REQUIRED ACTION:
Search the entries for lines that contain the word "subpath", and report each one found.

Data excerpts:
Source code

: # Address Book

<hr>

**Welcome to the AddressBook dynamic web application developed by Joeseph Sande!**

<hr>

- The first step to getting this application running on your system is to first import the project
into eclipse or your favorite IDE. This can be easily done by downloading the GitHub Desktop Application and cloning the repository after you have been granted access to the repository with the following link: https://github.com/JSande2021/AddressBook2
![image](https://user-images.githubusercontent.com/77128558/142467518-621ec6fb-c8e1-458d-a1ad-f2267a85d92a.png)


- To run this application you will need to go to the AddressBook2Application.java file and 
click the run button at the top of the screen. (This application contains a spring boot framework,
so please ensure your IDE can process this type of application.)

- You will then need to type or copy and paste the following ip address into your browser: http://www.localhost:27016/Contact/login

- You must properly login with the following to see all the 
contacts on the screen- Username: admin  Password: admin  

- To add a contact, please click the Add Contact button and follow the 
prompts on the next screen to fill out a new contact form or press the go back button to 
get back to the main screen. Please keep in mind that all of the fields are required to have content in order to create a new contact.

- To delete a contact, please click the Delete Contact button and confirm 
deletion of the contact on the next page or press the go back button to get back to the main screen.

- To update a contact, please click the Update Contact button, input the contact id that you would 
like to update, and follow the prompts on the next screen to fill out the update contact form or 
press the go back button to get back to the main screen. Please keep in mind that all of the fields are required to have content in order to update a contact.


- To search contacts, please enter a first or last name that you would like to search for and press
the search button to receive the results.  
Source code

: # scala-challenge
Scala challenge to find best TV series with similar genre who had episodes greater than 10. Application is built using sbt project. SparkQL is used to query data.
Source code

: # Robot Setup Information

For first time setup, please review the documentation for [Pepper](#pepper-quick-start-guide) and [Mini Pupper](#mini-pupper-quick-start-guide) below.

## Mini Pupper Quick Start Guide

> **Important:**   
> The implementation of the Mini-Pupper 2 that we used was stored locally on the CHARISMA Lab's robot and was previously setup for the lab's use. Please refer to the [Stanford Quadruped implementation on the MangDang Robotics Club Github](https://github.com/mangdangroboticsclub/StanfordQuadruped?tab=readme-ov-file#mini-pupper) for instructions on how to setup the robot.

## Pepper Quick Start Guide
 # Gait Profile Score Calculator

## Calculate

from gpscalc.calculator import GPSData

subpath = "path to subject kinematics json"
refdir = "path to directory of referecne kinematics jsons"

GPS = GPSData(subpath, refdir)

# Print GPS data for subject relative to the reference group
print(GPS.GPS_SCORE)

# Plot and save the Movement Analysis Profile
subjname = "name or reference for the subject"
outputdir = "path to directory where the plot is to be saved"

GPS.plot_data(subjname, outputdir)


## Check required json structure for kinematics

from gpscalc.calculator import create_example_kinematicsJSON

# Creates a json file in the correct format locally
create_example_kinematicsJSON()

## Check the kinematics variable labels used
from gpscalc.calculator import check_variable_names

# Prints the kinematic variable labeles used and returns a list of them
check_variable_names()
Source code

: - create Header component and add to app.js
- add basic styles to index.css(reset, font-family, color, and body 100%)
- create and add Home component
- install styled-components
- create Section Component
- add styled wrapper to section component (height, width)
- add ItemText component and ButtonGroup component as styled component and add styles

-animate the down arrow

ANSWER TO THIS PROBLEM:
subpath = "path to subject kinematics json"
GPS = GPSData(subpath, refdir)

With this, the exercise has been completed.